• **Exercise directions**:
Once more, print the records exactly as given.
☆ ☆ ☆ ☆ ☆
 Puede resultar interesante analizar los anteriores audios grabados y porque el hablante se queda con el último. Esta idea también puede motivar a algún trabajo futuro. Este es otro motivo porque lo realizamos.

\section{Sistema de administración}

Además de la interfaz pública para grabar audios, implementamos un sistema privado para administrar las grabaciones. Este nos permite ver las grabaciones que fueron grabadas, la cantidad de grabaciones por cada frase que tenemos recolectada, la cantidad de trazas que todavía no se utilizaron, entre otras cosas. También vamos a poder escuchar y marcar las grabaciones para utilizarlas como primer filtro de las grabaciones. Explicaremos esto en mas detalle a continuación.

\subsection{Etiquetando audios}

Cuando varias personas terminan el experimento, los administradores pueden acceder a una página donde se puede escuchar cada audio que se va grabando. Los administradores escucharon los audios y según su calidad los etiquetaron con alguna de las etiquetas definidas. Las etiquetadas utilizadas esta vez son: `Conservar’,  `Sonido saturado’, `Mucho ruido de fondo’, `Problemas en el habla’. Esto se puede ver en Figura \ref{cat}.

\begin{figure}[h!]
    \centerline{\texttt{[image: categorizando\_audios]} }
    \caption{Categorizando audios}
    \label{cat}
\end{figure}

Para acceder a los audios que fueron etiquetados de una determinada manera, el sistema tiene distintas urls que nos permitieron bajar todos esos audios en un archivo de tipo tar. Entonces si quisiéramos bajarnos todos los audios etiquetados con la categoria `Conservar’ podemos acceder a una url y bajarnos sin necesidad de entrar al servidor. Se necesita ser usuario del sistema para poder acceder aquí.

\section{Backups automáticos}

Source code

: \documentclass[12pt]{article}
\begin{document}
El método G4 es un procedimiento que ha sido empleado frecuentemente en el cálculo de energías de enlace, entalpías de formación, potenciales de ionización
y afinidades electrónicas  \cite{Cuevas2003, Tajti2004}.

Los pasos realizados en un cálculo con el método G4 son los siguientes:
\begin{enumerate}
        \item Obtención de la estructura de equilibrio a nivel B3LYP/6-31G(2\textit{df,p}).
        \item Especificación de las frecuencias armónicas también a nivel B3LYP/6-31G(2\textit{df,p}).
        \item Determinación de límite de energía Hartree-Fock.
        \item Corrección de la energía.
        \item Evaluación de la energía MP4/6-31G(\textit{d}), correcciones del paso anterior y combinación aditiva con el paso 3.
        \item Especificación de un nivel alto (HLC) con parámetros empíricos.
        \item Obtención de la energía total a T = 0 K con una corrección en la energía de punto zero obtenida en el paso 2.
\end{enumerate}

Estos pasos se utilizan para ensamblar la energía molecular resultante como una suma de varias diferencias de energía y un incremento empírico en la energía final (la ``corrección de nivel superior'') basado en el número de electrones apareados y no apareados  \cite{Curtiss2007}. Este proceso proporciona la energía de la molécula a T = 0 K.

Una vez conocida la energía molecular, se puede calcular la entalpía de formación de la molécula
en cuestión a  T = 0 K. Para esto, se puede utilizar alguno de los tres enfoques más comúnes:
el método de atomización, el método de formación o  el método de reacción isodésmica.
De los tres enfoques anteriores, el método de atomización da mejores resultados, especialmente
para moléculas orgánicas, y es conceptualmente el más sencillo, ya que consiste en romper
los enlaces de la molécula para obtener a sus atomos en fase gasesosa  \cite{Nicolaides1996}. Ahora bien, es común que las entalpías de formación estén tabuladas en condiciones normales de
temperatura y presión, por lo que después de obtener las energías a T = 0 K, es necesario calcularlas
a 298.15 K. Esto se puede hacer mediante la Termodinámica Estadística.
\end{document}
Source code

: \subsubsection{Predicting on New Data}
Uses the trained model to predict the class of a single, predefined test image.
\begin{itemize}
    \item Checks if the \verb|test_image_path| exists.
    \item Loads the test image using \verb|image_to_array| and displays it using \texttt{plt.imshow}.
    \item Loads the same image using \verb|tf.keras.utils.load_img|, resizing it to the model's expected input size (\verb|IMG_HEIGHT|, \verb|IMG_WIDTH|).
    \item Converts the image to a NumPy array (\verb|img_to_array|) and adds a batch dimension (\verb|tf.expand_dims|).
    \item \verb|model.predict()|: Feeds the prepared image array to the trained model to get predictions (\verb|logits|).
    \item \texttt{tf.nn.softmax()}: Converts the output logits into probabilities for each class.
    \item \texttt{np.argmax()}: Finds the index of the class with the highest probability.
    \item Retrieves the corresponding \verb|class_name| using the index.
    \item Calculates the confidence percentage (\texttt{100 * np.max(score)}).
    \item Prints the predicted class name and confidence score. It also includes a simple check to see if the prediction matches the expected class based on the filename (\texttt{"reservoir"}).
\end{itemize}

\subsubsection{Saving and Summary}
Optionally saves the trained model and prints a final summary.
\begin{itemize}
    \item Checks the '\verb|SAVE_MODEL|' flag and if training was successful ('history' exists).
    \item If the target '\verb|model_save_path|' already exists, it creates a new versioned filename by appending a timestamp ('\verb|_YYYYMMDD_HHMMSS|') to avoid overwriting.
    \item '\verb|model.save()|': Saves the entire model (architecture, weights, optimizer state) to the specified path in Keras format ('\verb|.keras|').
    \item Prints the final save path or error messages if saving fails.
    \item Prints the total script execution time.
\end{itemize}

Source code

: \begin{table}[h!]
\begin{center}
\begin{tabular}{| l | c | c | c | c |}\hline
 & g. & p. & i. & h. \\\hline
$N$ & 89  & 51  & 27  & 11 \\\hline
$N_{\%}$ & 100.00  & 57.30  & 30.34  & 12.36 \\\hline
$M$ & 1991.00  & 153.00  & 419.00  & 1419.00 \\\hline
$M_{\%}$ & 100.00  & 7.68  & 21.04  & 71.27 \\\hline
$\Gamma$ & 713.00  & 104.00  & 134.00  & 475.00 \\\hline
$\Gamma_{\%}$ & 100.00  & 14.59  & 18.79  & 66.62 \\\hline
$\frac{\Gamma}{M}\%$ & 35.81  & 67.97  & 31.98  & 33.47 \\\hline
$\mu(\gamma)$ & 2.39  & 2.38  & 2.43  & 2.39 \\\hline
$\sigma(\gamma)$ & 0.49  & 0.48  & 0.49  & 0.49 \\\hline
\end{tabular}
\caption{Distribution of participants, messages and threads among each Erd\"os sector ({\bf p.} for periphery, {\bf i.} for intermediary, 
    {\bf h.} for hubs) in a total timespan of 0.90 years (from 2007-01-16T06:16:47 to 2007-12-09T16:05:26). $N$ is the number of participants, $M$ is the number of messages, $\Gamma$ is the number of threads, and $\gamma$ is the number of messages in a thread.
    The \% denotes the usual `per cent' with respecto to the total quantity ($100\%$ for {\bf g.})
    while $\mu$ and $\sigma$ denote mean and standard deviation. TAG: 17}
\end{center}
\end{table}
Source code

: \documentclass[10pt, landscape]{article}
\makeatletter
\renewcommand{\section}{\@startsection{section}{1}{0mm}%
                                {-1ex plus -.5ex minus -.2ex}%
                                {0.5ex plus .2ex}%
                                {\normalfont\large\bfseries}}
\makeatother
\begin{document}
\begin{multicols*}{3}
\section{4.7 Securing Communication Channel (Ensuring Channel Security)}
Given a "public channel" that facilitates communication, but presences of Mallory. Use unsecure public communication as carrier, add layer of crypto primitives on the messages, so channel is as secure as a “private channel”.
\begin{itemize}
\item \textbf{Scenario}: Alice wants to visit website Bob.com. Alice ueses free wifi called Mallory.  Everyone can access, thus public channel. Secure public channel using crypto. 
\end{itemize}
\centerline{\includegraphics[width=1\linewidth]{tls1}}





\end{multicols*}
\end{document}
☆ ☆ ☆ ☆ ☆
• **Expected answer**:
 Puede resultar interesante analizar los anteriores audios grabados y porque el hablante se queda con el último. Esta idea también puede motivar a algún trabajo futuro. Este es otro motivo porque lo realizamos.

\section{Sistema de administración}

Además de la interfaz pública para grabar audios, implementamos un sistema privado para administrar las grabaciones. Este nos permite ver las grabaciones que fueron grabadas, la cantidad de grabaciones por cada frase que tenemos recolectada, la cantidad de trazas que todavía no se utilizaron, entre otras cosas. También vamos a poder escuchar y marcar las grabaciones para utilizarlas como primer filtro de las grabaciones. Explicaremos esto en mas detalle a continuación.

\subsection{Etiquetando audios}

Cuando varias personas terminan el experimento, los administradores pueden acceder a una página donde se puede escuchar cada audio que se va grabando. Los administradores escucharon los audios y según su calidad los etiquetaron con alguna de las etiquetas definidas. Las etiquetadas utilizadas esta vez son: `Conservar’,  `Sonido saturado’, `Mucho ruido de fondo’, `Problemas en el habla’. Esto se puede ver en Figura \ref{cat}.

\begin{figure}[h!]
    \centerline{\texttt{[image: categorizando\_audios]} }
    \caption{Categorizando audios}
    \label{cat}
\end{figure}

Para acceder a los audios que fueron etiquetados de una determinada manera, el sistema tiene distintas urls que nos permitieron bajar todos esos audios en un archivo de tipo tar. Entonces si quisiéramos bajarnos todos los audios etiquetados con la categoria `Conservar’ podemos acceder a una url y bajarnos sin necesidad de entrar al servidor. Se necesita ser usuario del sistema para poder acceder aquí.

\section{Backups automáticos}

Source code

: \documentclass[12pt]{article}
\begin{document}
El método G4 es un procedimiento que ha sido empleado frecuentemente en el cálculo de energías de enlace, entalpías de formación, potenciales de ionización
y afinidades electrónicas  \cite{Cuevas2003, Tajti2004}.

Los pasos realizados en un cálculo con el método G4 son los siguientes:
\begin{enumerate}
        \item Obtención de la estructura de equilibrio a nivel B3LYP/6-31G(2\textit{df,p}).
        \item Especificación de las frecuencias armónicas también a nivel B3LYP/6-31G(2\textit{df,p}).
        \item Determinación de límite de energía Hartree-Fock.
        \item Corrección de la energía.
        \item Evaluación de la energía MP4/6-31G(\textit{d}), correcciones del paso anterior y combinación aditiva con el paso 3.
        \item Especificación de un nivel alto (HLC) con parámetros empíricos.
        \item Obtención de la energía total a T = 0 K con una corrección en la energía de punto zero obtenida en el paso 2.
\end{enumerate}

Estos pasos se utilizan para ensamblar la energía molecular resultante como una suma de varias diferencias de energía y un incremento empírico en la energía final (la ``corrección de nivel superior'') basado en el número de electrones apareados y no apareados  \cite{Curtiss2007}. Este proceso proporciona la energía de la molécula a T = 0 K.

Una vez conocida la energía molecular, se puede calcular la entalpía de formación de la molécula
en cuestión a  T = 0 K. Para esto, se puede utilizar alguno de los tres enfoques más comúnes:
el método de atomización, el método de formación o  el método de reacción isodésmica.
De los tres enfoques anteriores, el método de atomización da mejores resultados, especialmente
para moléculas orgánicas, y es conceptualmente el más sencillo, ya que consiste en romper
los enlaces de la molécula para obtener a sus atomos en fase gasesosa  \cite{Nicolaides1996}. Ahora bien, es común que las entalpías de formación estén tabuladas en condiciones normales de
temperatura y presión, por lo que después de obtener las energías a T = 0 K, es necesario calcularlas
a 298.15 K. Esto se puede hacer mediante la Termodinámica Estadística.
\end{document}
Source code

: \subsubsection{Predicting on New Data}
Uses the trained model to predict the class of a single, predefined test image.
\begin{itemize}
    \item Checks if the \verb|test_image_path| exists.
    \item Loads the test image using \verb|image_to_array| and displays it using \texttt{plt.imshow}.
    \item Loads the same image using \verb|tf.keras.utils.load_img|, resizing it to the model's expected input size (\verb|IMG_HEIGHT|, \verb|IMG_WIDTH|).
    \item Converts the image to a NumPy array (\verb|img_to_array|) and adds a batch dimension (\verb|tf.expand_dims|).
    \item \verb|model.predict()|: Feeds the prepared image array to the trained model to get predictions (\verb|logits|).
    \item \texttt{tf.nn.softmax()}: Converts the output logits into probabilities for each class.
    \item \texttt{np.argmax()}: Finds the index of the class with the highest probability.
    \item Retrieves the corresponding \verb|class_name| using the index.
    \item Calculates the confidence percentage (\texttt{100 * np.max(score)}).
    \item Prints the predicted class name and confidence score. It also includes a simple check to see if the prediction matches the expected class based on the filename (\texttt{"reservoir"}).
\end{itemize}

\subsubsection{Saving and Summary}
Optionally saves the trained model and prints a final summary.
\begin{itemize}
    \item Checks the '\verb|SAVE_MODEL|' flag and if training was successful ('history' exists).
    \item If the target '\verb|model_save_path|' already exists, it creates a new versioned filename by appending a timestamp ('\verb|_YYYYMMDD_HHMMSS|') to avoid overwriting.
    \item '\verb|model.save()|': Saves the entire model (architecture, weights, optimizer state) to the specified path in Keras format ('\verb|.keras|').
    \item Prints the final save path or error messages if saving fails.
    \item Prints the total script execution time.
\end{itemize}

Source code

: \begin{table}[h!]
\begin{center}
\begin{tabular}{| l | c | c | c | c |}\hline
 & g. & p. & i. & h. \\\hline
$N$ & 89  & 51  & 27  & 11 \\\hline
$N_{\%}$ & 100.00  & 57.30  & 30.34  & 12.36 \\\hline
$M$ & 1991.00  & 153.00  & 419.00  & 1419.00 \\\hline
$M_{\%}$ & 100.00  & 7.68  & 21.04  & 71.27 \\\hline
$\Gamma$ & 713.00  & 104.00  & 134.00  & 475.00 \\\hline
$\Gamma_{\%}$ & 100.00  & 14.59  & 18.79  & 66.62 \\\hline
$\frac{\Gamma}{M}\%$ & 35.81  & 67.97  & 31.98  & 33.47 \\\hline
$\mu(\gamma)$ & 2.39  & 2.38  & 2.43  & 2.39 \\\hline
$\sigma(\gamma)$ & 0.49  & 0.48  & 0.49  & 0.49 \\\hline
\end{tabular}
\caption{Distribution of participants, messages and threads among each Erd\"os sector ({\bf p.} for periphery, {\bf i.} for intermediary, 
    {\bf h.} for hubs) in a total timespan of 0.90 years (from 2007-01-16T06:16:47 to 2007-12-09T16:05:26). $N$ is the number of participants, $M$ is the number of messages, $\Gamma$ is the number of threads, and $\gamma$ is the number of messages in a thread.
    The \% denotes the usual `per cent' with respecto to the total quantity ($100\%$ for {\bf g.})
    while $\mu$ and $\sigma$ denote mean and standard deviation. TAG: 17}
\end{center}
\end{table}
Source code

: \documentclass[10pt, landscape]{article}
\makeatletter
\renewcommand{\section}{\@startsection{section}{1}{0mm}%
                                {-1ex plus -.5ex minus -.2ex}%
                                {0.5ex plus .2ex}%
                                {\normalfont\large\bfseries}}
\makeatother
\begin{document}
\begin{multicols*}{3}
\section{4.7 Securing Communication Channel (Ensuring Channel Security)}
Given a "public channel" that facilitates communication, but presences of Mallory. Use unsecure public communication as carrier, add layer of crypto primitives on the messages, so channel is as secure as a “private channel”.
\begin{itemize}
\item \textbf{Scenario}: Alice wants to visit website Bob.com. Alice ueses free wifi called Mallory.  Everyone can access, thus public channel. Secure public channel using crypto. 
\end{itemize}
\centerline{\includegraphics[width=1\linewidth]{tls1}}





\end{multicols*}
\end{document}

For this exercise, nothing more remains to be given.